What is needed: Copy each line of the entries that includes the word "textit".

Source records:
######
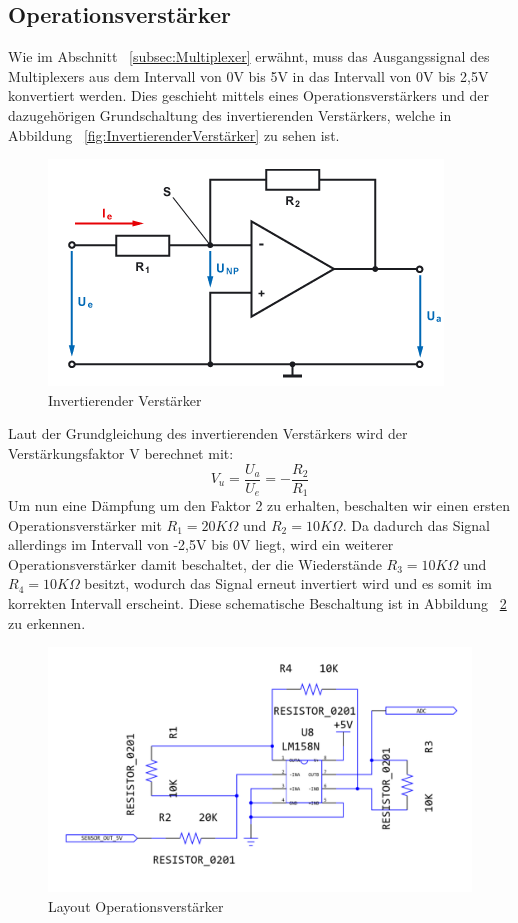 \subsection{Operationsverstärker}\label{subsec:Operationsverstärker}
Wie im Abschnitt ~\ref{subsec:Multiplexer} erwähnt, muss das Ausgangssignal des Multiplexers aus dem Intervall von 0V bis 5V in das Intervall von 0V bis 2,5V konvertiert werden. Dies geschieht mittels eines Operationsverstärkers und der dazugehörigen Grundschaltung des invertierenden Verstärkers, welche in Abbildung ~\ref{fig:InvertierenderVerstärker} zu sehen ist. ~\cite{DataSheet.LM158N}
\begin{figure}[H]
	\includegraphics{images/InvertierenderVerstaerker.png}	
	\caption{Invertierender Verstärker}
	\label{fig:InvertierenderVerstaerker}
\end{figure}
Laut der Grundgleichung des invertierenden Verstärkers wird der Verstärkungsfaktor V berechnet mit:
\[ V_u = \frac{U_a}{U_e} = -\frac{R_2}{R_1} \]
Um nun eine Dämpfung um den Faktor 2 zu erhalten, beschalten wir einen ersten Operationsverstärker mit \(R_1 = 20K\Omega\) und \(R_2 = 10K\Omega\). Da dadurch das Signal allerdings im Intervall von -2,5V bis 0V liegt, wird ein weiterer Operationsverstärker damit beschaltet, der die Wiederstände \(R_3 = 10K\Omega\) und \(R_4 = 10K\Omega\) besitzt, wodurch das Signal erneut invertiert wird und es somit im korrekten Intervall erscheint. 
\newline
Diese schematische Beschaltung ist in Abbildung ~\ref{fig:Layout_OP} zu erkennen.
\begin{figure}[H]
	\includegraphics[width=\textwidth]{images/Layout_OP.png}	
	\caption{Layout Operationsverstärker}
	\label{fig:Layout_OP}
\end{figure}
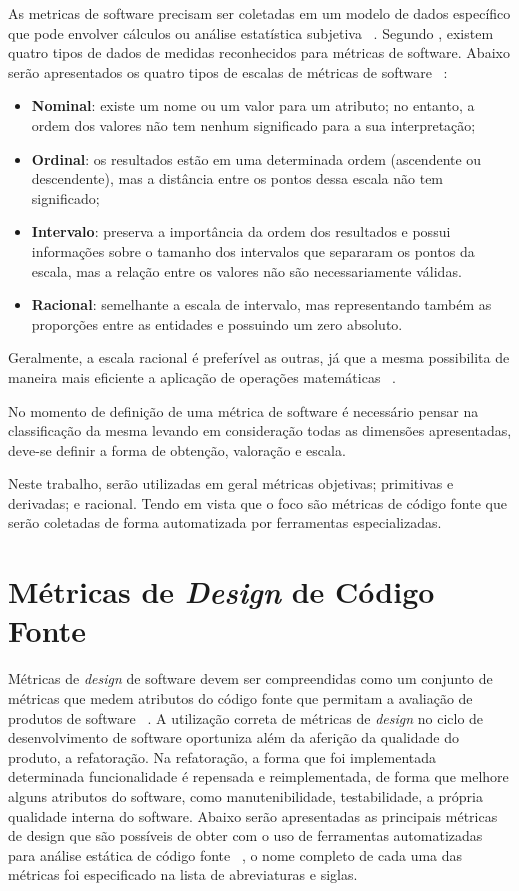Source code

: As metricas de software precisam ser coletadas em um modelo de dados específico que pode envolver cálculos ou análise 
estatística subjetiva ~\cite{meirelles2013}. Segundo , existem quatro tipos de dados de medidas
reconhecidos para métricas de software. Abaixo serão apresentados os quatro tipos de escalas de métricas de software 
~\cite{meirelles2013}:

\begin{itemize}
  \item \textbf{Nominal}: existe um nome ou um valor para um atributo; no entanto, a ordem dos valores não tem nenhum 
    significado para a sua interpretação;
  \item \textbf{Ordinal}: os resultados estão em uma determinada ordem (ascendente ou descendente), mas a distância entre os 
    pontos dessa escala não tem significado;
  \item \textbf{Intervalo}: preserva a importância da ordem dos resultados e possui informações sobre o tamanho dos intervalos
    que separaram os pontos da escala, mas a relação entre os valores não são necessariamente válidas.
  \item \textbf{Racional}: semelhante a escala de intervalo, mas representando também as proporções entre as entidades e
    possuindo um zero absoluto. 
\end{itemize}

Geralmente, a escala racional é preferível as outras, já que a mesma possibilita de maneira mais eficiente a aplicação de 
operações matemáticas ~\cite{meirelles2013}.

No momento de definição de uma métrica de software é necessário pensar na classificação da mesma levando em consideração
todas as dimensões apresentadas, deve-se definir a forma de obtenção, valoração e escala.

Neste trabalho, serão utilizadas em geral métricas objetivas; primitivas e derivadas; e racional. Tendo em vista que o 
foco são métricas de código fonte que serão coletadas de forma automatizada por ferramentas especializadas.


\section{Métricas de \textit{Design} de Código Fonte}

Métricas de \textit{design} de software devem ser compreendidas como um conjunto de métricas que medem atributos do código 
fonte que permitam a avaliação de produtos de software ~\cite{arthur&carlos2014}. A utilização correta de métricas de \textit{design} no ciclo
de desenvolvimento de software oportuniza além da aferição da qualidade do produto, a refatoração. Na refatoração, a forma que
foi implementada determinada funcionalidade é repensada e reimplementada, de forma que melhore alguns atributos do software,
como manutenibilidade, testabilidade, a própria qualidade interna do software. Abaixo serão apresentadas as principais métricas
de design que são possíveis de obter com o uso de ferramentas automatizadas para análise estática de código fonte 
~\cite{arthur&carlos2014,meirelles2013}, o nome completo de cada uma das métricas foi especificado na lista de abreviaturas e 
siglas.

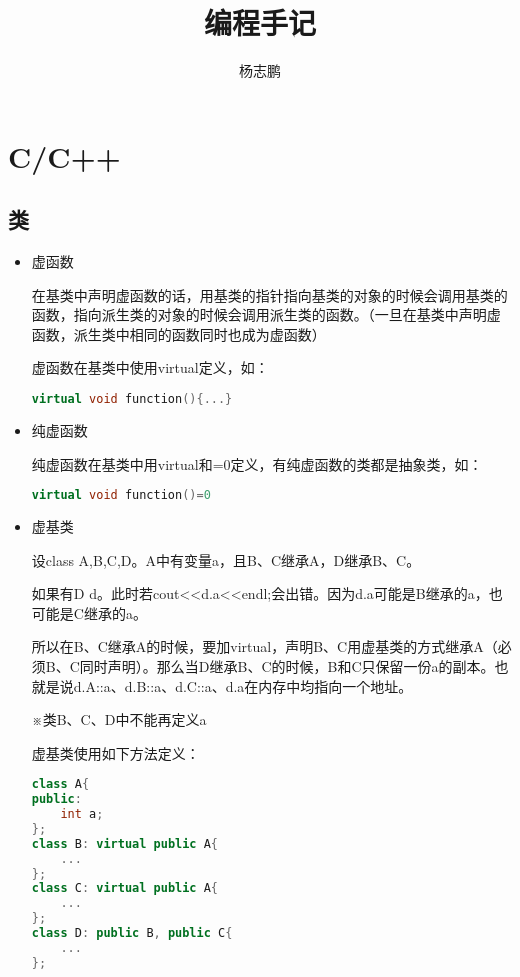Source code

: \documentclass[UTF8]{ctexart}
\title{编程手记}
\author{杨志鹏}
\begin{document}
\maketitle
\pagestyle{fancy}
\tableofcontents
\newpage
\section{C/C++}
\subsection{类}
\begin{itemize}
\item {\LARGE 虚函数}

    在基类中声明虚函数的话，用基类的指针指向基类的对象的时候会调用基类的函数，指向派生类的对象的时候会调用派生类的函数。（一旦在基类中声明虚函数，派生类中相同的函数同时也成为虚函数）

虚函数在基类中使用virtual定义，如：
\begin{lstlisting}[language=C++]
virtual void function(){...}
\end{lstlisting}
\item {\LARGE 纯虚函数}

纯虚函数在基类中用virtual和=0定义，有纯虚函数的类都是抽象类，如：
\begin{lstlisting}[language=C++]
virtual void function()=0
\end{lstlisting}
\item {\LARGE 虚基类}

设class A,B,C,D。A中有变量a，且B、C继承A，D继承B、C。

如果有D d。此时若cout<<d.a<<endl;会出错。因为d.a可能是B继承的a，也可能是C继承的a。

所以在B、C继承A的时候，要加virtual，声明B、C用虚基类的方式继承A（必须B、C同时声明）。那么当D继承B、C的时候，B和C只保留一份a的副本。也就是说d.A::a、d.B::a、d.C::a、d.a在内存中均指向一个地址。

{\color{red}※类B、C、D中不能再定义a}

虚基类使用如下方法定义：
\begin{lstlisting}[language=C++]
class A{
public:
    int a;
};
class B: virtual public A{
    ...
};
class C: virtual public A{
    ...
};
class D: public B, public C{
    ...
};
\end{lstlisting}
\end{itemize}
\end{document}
######
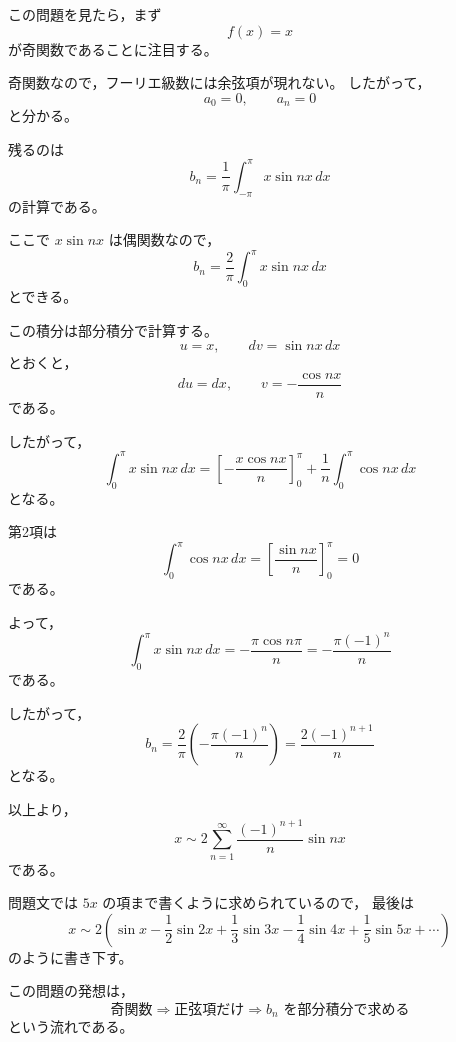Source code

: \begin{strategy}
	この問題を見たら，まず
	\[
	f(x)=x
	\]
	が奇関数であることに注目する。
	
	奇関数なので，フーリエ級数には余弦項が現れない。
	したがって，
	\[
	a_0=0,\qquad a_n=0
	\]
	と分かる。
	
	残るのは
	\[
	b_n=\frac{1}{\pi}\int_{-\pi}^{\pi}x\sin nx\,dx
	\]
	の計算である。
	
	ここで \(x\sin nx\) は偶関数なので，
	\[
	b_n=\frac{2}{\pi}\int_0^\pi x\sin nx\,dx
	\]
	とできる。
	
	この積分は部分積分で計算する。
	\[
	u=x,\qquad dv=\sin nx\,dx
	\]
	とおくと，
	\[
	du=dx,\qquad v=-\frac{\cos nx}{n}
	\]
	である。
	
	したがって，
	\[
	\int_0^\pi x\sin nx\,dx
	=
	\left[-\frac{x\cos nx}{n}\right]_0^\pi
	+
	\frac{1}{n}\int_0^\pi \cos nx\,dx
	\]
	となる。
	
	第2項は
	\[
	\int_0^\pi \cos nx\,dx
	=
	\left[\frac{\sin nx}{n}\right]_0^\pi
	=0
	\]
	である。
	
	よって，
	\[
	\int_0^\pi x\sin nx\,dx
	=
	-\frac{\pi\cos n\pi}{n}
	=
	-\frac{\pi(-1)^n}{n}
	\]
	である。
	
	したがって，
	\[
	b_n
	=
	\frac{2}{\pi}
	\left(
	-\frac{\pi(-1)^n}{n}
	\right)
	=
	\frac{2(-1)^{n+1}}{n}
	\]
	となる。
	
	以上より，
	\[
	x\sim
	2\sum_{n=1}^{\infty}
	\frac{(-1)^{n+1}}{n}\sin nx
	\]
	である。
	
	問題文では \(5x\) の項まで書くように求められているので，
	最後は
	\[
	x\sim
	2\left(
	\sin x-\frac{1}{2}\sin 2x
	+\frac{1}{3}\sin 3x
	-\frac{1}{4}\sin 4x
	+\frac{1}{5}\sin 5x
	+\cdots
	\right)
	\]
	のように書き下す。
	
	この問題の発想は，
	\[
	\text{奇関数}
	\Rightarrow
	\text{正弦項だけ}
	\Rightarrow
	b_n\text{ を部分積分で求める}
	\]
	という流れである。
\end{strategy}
######
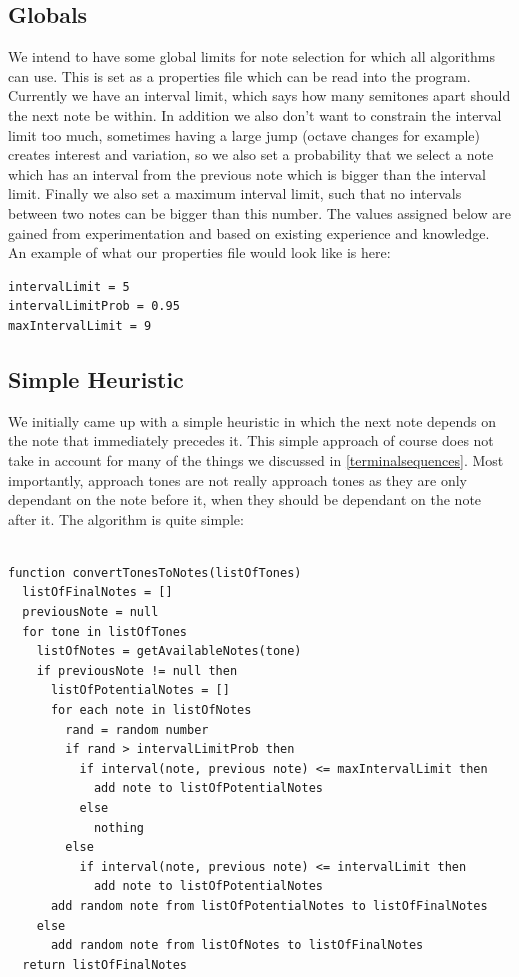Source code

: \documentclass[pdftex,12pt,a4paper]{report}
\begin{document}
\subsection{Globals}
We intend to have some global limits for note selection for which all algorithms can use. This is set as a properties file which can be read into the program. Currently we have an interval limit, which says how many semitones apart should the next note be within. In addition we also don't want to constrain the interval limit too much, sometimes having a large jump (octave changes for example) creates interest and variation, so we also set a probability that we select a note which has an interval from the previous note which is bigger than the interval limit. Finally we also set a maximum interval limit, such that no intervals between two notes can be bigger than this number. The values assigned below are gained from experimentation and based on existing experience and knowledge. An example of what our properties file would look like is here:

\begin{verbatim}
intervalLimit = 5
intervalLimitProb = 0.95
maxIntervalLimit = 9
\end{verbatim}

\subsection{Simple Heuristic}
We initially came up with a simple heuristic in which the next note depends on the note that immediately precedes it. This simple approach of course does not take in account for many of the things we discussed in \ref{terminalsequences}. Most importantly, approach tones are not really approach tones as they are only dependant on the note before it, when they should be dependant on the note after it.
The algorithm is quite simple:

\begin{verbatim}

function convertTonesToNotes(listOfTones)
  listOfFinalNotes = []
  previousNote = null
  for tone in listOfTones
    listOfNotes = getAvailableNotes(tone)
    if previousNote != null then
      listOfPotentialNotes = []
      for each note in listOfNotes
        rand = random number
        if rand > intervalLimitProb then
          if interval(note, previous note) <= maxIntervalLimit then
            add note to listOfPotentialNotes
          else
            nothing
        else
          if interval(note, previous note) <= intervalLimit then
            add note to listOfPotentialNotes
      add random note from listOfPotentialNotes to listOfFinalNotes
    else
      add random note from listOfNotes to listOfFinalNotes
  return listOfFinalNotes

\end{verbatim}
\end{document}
######
Result:
\section{Métricas de \textit{Design} de Código Fonte}
Métricas de \textit{design} de software devem ser compreendidas como um conjunto de métricas que medem atributos do código 
fonte que permitam a avaliação de produtos de software ~\cite{arthur&carlos2014}. A utilização correta de métricas de \textit{design} no ciclo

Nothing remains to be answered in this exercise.